Task requirements >>
Which lines in the data below contain the string "tieto"? Show each one.

====== Information supplied ======

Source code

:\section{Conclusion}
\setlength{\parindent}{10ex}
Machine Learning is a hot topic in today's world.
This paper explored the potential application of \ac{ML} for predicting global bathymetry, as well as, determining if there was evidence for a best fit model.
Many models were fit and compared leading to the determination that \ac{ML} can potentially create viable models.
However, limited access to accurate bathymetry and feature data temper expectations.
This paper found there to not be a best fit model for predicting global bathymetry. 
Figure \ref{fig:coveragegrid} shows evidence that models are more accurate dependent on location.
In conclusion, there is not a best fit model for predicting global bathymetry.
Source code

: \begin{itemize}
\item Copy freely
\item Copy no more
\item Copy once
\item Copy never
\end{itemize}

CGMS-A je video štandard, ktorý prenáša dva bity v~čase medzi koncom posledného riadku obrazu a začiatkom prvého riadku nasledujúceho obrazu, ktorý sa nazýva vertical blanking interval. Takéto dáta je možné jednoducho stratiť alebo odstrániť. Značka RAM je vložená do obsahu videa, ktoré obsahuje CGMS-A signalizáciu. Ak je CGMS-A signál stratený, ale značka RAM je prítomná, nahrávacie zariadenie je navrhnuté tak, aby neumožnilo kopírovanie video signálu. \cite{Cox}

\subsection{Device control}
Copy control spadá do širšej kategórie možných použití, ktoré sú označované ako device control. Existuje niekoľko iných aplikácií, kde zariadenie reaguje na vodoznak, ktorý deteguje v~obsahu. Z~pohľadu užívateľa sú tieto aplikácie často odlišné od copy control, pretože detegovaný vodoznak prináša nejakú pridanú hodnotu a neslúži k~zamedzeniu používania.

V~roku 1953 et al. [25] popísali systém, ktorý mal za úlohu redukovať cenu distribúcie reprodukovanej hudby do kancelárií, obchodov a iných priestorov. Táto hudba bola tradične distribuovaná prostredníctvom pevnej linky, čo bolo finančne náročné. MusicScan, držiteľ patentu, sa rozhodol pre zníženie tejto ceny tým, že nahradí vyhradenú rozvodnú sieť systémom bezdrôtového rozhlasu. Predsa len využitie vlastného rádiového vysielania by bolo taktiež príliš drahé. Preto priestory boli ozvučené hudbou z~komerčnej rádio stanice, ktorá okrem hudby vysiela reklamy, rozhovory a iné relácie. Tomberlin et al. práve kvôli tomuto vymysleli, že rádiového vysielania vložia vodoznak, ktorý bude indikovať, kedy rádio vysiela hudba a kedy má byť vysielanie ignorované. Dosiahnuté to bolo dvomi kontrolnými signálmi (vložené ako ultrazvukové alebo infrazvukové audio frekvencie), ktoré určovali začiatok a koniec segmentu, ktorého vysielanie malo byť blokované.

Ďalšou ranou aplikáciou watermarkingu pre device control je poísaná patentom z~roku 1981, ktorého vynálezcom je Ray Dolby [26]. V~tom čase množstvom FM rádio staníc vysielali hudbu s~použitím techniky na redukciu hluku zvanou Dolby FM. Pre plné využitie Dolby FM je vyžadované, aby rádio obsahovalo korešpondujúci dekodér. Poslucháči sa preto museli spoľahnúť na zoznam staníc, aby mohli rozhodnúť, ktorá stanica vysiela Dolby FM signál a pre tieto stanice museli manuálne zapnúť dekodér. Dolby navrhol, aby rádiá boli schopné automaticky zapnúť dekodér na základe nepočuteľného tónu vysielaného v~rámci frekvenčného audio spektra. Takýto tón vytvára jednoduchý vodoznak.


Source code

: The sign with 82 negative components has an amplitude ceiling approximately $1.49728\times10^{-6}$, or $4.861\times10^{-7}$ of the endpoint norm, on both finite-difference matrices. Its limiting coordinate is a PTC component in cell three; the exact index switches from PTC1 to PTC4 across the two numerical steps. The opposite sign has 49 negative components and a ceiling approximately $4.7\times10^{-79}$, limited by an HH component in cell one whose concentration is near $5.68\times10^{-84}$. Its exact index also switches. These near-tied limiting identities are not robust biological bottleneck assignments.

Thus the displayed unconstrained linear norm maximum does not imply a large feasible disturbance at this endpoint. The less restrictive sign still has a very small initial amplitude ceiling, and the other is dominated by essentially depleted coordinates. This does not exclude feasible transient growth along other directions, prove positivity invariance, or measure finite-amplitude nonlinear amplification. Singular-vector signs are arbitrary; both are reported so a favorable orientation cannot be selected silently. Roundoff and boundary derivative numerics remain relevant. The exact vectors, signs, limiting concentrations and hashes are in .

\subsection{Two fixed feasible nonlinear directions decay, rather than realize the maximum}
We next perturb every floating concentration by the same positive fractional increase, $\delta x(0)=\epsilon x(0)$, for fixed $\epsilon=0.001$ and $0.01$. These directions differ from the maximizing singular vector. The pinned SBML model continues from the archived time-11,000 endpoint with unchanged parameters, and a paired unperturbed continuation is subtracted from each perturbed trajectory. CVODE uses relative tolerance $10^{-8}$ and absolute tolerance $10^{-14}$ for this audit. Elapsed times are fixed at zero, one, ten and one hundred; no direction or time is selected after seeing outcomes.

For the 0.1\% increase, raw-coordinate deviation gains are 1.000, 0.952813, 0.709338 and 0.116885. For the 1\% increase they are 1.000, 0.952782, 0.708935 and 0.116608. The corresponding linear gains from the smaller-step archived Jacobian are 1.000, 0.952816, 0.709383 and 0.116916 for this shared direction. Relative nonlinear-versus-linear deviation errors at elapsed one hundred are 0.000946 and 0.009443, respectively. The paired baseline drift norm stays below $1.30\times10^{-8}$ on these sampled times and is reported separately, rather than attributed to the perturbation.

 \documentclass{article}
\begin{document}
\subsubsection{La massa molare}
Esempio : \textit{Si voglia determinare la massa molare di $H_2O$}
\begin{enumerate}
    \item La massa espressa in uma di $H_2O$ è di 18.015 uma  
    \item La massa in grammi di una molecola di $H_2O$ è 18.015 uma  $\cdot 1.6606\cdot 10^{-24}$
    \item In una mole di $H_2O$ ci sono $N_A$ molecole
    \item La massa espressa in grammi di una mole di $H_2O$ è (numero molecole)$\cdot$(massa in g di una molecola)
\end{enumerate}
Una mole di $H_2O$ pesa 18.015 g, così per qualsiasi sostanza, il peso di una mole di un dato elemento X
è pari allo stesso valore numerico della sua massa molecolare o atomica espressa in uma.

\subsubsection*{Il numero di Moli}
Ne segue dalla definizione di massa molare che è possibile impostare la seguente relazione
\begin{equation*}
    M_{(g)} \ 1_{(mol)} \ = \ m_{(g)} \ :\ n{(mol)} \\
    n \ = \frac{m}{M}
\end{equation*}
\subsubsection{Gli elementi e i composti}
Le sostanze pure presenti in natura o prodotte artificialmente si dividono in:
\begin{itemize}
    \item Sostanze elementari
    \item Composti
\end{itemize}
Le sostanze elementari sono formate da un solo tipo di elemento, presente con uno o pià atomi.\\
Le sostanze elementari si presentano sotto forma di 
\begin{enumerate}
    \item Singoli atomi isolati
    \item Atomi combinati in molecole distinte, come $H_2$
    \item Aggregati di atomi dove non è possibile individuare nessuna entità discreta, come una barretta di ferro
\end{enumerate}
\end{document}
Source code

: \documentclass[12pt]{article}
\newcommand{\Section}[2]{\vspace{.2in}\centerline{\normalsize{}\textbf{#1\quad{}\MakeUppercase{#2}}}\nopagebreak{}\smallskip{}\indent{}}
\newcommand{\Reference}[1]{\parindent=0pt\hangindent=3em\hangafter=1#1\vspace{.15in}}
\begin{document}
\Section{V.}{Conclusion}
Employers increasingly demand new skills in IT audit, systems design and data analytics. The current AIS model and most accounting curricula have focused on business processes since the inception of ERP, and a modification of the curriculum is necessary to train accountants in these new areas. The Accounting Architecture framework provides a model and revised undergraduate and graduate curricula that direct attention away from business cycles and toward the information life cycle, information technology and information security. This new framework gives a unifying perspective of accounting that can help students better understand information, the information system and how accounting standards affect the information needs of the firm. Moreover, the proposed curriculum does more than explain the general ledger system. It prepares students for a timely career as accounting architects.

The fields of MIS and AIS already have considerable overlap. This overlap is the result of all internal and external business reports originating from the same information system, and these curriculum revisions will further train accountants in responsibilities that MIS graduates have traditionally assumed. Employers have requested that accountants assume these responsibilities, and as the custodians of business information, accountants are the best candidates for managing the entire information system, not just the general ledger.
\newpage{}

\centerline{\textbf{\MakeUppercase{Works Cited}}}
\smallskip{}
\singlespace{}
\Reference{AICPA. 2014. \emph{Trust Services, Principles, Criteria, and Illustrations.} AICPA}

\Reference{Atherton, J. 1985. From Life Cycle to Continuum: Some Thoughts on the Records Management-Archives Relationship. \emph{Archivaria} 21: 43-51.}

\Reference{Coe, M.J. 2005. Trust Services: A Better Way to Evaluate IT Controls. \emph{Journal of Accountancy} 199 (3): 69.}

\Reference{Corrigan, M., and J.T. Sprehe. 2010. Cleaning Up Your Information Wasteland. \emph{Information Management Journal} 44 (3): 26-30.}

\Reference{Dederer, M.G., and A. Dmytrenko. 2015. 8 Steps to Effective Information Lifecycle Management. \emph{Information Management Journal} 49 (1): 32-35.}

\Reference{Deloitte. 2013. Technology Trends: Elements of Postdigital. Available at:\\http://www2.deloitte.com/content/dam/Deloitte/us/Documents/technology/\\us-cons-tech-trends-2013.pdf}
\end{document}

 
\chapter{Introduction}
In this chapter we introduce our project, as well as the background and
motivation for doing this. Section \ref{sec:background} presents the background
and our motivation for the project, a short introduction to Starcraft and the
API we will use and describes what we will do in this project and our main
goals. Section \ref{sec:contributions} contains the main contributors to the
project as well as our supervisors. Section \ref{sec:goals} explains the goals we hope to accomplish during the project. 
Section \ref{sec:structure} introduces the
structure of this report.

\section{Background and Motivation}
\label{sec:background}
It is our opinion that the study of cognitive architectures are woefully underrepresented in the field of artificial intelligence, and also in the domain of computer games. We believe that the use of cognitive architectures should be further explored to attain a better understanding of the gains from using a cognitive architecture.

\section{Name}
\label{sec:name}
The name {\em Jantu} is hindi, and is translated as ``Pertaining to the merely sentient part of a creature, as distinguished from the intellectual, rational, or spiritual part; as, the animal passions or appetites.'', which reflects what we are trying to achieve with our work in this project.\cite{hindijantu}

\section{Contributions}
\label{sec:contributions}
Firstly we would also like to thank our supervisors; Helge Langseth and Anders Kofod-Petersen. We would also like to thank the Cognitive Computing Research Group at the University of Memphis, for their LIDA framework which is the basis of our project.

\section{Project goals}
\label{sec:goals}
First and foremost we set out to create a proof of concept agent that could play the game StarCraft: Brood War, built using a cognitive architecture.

======

Reply to the exercise >>
Copy control spadá do širšej kategórie možných použití, ktoré sú označované ako device control. Existuje niekoľko iných aplikácií, kde zariadenie reaguje na vodoznak, ktorý deteguje v~obsahu. Z~pohľadu užívateľa sú tieto aplikácie často odlišné od copy control, pretože detegovaný vodoznak prináša nejakú pridanú hodnotu a neslúži k~zamedzeniu používania.
Ďalšou ranou aplikáciou watermarkingu pre device control je poísaná patentom z~roku 1981, ktorého vynálezcom je Ray Dolby [26]. V~tom čase množstvom FM rádio staníc vysielali hudbu s~použitím techniky na redukciu hluku zvanou Dolby FM. Pre plné využitie Dolby FM je vyžadované, aby rádio obsahovalo korešpondujúci dekodér. Poslucháči sa preto museli spoľahnúť na zoznam staníc, aby mohli rozhodnúť, ktorá stanica vysiela Dolby FM signál a pre tieto stanice museli manuálne zapnúť dekodér. Dolby navrhol, aby rádiá boli schopné automaticky zapnúť dekodér na základe nepočuteľného tónu vysielaného v~rámci frekvenčného audio spektra. Takýto tón vytvára jednoduchý vodoznak.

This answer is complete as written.